> **GIVEN ENTRIES**
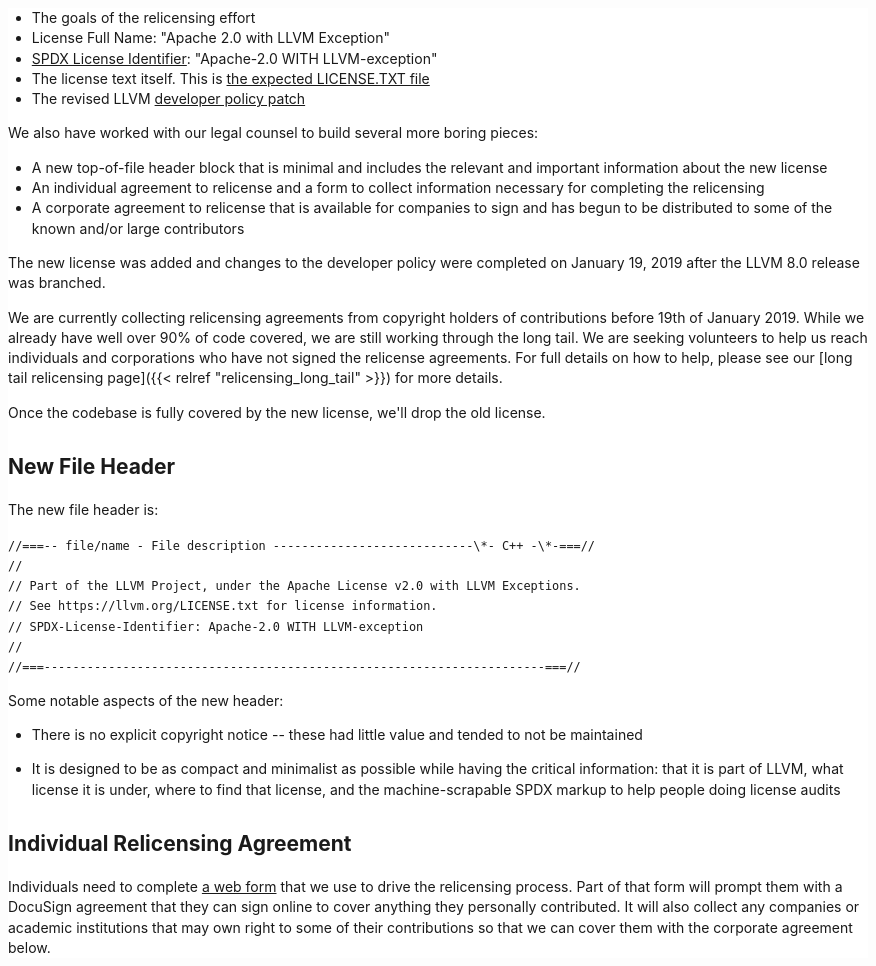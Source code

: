 * The goals of the relicensing effort
* License Full Name: "Apache 2.0 with LLVM Exception"
* [SPDX License Identifier](https://spdx.org/licenses/):
  "Apache-2.0 WITH LLVM-exception"
* The license text itself. This is [the expected LICENSE.TXT file](/relicensing/LICENSE.txt)
* The revised LLVM [developer policy patch](/relicensing/devpolicy.patch)

We also have worked with our legal counsel to build several more boring pieces:

* A new top-of-file header block that is minimal and includes the relevant and
  important information about the new license
* An individual agreement to relicense and a form to collect information
  necessary for completing the relicensing
* A corporate agreement to relicense that is available for companies to sign
  and has begun to be distributed to some of the known and/or large contributors

The new license was added and changes to the developer policy were completed on
January 19, 2019 after the LLVM 8.0 release was branched.

We are currently collecting relicensing agreements from copyright holders of
contributions before 19th of January 2019. While we already have well over 90%
of code covered, we are still working through the long tail. We are seeking
volunteers to help us reach individuals and corporations who have not signed the
relicense agreements. For full details on how to help, please see our
[long tail relicensing page]({{< relref "relicensing_long_tail" >}}) for more
details.

Once the codebase is fully covered by the new license, we'll drop the old
license.

## New File Header

The new file header is:

    //===-- file/name - File description ----------------------------\*- C++ -\*-===//
    //
    // Part of the LLVM Project, under the Apache License v2.0 with LLVM Exceptions.
    // See https://llvm.org/LICENSE.txt for license information.
    // SPDX-License-Identifier: Apache-2.0 WITH LLVM-exception
    //
    //===----------------------------------------------------------------------===//

Some notable aspects of the new header:

* There is no explicit copyright notice -- these had little value and tended
  to not be maintained

* It is designed to be as compact and minimalist as possible while having the
  critical information: that it is part of LLVM, what license it is under,
  where to find that license, and the machine-scrapable SPDX markup to help
  people doing license audits

## Individual Relicensing Agreement

Individuals need to complete [a web
form](https://goo.gl/forms/X4HiyYRcRHOnTSvC3) that we use to drive the
relicensing process. Part of that form will prompt them with a DocuSign
agreement that they can sign online to cover anything they personally
contributed. It will also collect any companies or academic institutions that
may own right to some of their contributions so that we can cover them with the
corporate agreement below.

> **DIRECTIONS FOR THIS TASK**
Extract every line from the one containing "relicense agreements. For" to the end of the entries, including both of those lines, exactly as given and with nothing added.

> **RESULT OF THIS TASK**
relicense agreements. For full details on how to help, please see our
[long tail relicensing page]({{< relref "relicensing_long_tail" >}}) for more
details.

Once the codebase is fully covered by the new license, we'll drop the old
license.

## New File Header

The new file header is:

    //===-- file/name - File description ----------------------------\*- C++ -\*-===//
    //
    // Part of the LLVM Project, under the Apache License v2.0 with LLVM Exceptions.
    // See https://llvm.org/LICENSE.txt for license information.
    // SPDX-License-Identifier: Apache-2.0 WITH LLVM-exception
    //
    //===----------------------------------------------------------------------===//

Some notable aspects of the new header:

* There is no explicit copyright notice -- these had little value and tended
  to not be maintained

* It is designed to be as compact and minimalist as possible while having the
  critical information: that it is part of LLVM, what license it is under,
  where to find that license, and the machine-scrapable SPDX markup to help
  people doing license audits

## Individual Relicensing Agreement

Individuals need to complete [a web
form](https://goo.gl/forms/X4HiyYRcRHOnTSvC3) that we use to drive the
relicensing process. Part of that form will prompt them with a DocuSign
agreement that they can sign online to cover anything they personally
contributed. It will also collect any companies or academic institutions that
may own right to some of their contributions so that we can cover them with the
corporate agreement below.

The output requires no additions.